Distributed Morphology

The theory of Distributed Morphology

The theoretical approach of Distributed Morphology (DM) can be seen as one of the recent developments in Generative Theory. It was originally introduced in Halle & Marantz (1993) and later developed in Halle & Marantz (1994), Halle (1997), Marantz (1996, 1997), and subsequent work. The core idea of DM is the existence of a single generative component – namely, syntax – capable of building complex structures by combining smaller units in a systematic and hierarchical way. It represents, thus, a departure from lexicalist models, in which not only syntax, but also the lexicon, is able to employ generative mechanisms. Therefore, DM breaks the boundaries between sentence and word formation, which means it treats both sentences and words as being built by the same operations, implemented in the same component.

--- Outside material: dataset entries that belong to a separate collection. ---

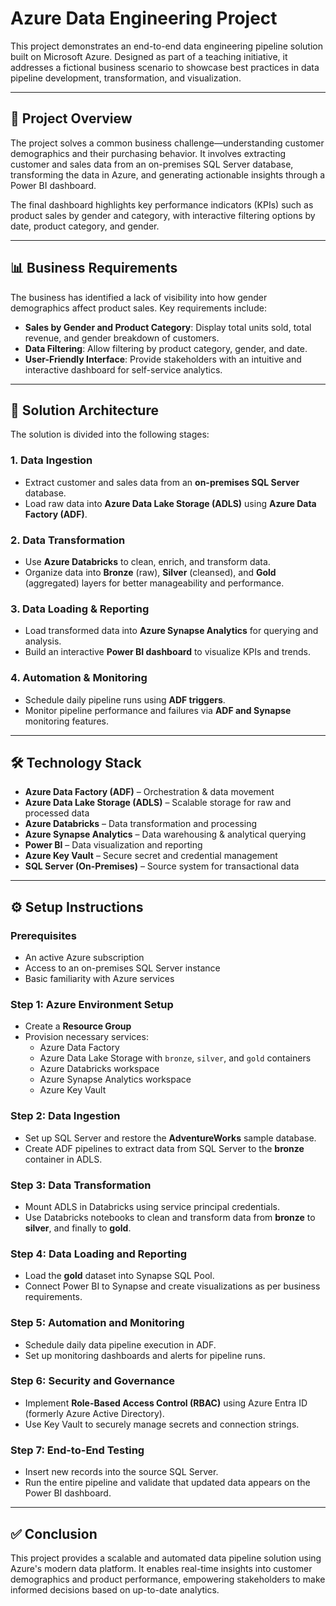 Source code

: # Azure Data Engineering Project

This project demonstrates an end-to-end data engineering pipeline solution built on Microsoft Azure. Designed as part of a teaching initiative, it addresses a fictional business scenario to showcase best practices in data pipeline development, transformation, and visualization.

---

## 📌 Project Overview

The project solves a common business challenge—understanding customer demographics and their purchasing behavior. It involves extracting customer and sales data from an on-premises SQL Server database, transforming the data in Azure, and generating actionable insights through a Power BI dashboard.

The final dashboard highlights key performance indicators (KPIs) such as product sales by gender and category, with interactive filtering options by date, product category, and gender.

---

## 📊 Business Requirements

The business has identified a lack of visibility into how gender demographics affect product sales. Key requirements include:

- **Sales by Gender and Product Category**: Display total units sold, total revenue, and gender breakdown of customers.
- **Data Filtering**: Allow filtering by product category, gender, and date.
- **User-Friendly Interface**: Provide stakeholders with an intuitive and interactive dashboard for self-service analytics.

---

## 🧩 Solution Architecture

The solution is divided into the following stages:

### 1. Data Ingestion
- Extract customer and sales data from an **on-premises SQL Server** database.
- Load raw data into **Azure Data Lake Storage (ADLS)** using **Azure Data Factory (ADF)**.

### 2. Data Transformation
- Use **Azure Databricks** to clean, enrich, and transform data.
- Organize data into **Bronze** (raw), **Silver** (cleansed), and **Gold** (aggregated) layers for better manageability and performance.

### 3. Data Loading & Reporting
- Load transformed data into **Azure Synapse Analytics** for querying and analysis.
- Build an interactive **Power BI dashboard** to visualize KPIs and trends.

### 4. Automation & Monitoring
- Schedule daily pipeline runs using **ADF triggers**.
- Monitor pipeline performance and failures via **ADF and Synapse** monitoring features.

---

## 🛠️ Technology Stack

- **Azure Data Factory (ADF)** – Orchestration & data movement  
- **Azure Data Lake Storage (ADLS)** – Scalable storage for raw and processed data  
- **Azure Databricks** – Data transformation and processing  
- **Azure Synapse Analytics** – Data warehousing & analytical querying  
- **Power BI** – Data visualization and reporting  
- **Azure Key Vault** – Secure secret and credential management  
- **SQL Server (On-Premises)** – Source system for transactional data

---

## ⚙️ Setup Instructions

### Prerequisites

- An active Azure subscription  
- Access to an on-premises SQL Server instance  
- Basic familiarity with Azure services

### Step 1: Azure Environment Setup

- Create a **Resource Group**
- Provision necessary services:
  - Azure Data Factory
  - Azure Data Lake Storage with `bronze`, `silver`, and `gold` containers
  - Azure Databricks workspace
  - Azure Synapse Analytics workspace
  - Azure Key Vault

### Step 2: Data Ingestion

- Set up SQL Server and restore the **AdventureWorks** sample database.
- Create ADF pipelines to extract data from SQL Server to the **bronze** container in ADLS.

### Step 3: Data Transformation

- Mount ADLS in Databricks using service principal credentials.
- Use Databricks notebooks to clean and transform data from **bronze** to **silver**, and finally to **gold**.

### Step 4: Data Loading and Reporting

- Load the **gold** dataset into Synapse SQL Pool.
- Connect Power BI to Synapse and create visualizations as per business requirements.

### Step 5: Automation and Monitoring

- Schedule daily data pipeline execution in ADF.
- Set up monitoring dashboards and alerts for pipeline runs.

### Step 6: Security and Governance

- Implement **Role-Based Access Control (RBAC)** using Azure Entra ID (formerly Azure Active Directory).
- Use Key Vault to securely manage secrets and connection strings.

### Step 7: End-to-End Testing

- Insert new records into the source SQL Server.
- Run the entire pipeline and validate that updated data appears on the Power BI dashboard.

---

## ✅ Conclusion

This project provides a scalable and automated data pipeline solution using Azure's modern data platform. It enables real-time insights into customer demographics and product performance, empowering stakeholders to make informed decisions based on up-to-date analytics.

Under such an approach, the idea of a lexicon is greatly weakened, and DM postulates that many properties traditionally associated with it are distributed across the derivation. Specifically, the model makes use of three lists, each of them storing different types of information; those lists are accessed at specific moments of the derivation, when their information becomes necessary. Even if we cannot say that these ideas were new at the time (as the authors themselves acknowledge the inspiration in work by Lieber (1992), Aronoff (1992), and Beard (1991), to mention a few), the proposal of deriving words within syntax and combining it with post-syntactic phonological insertion and readjustments in a single grammar model is responsible for the novelty of Distributed Morphology.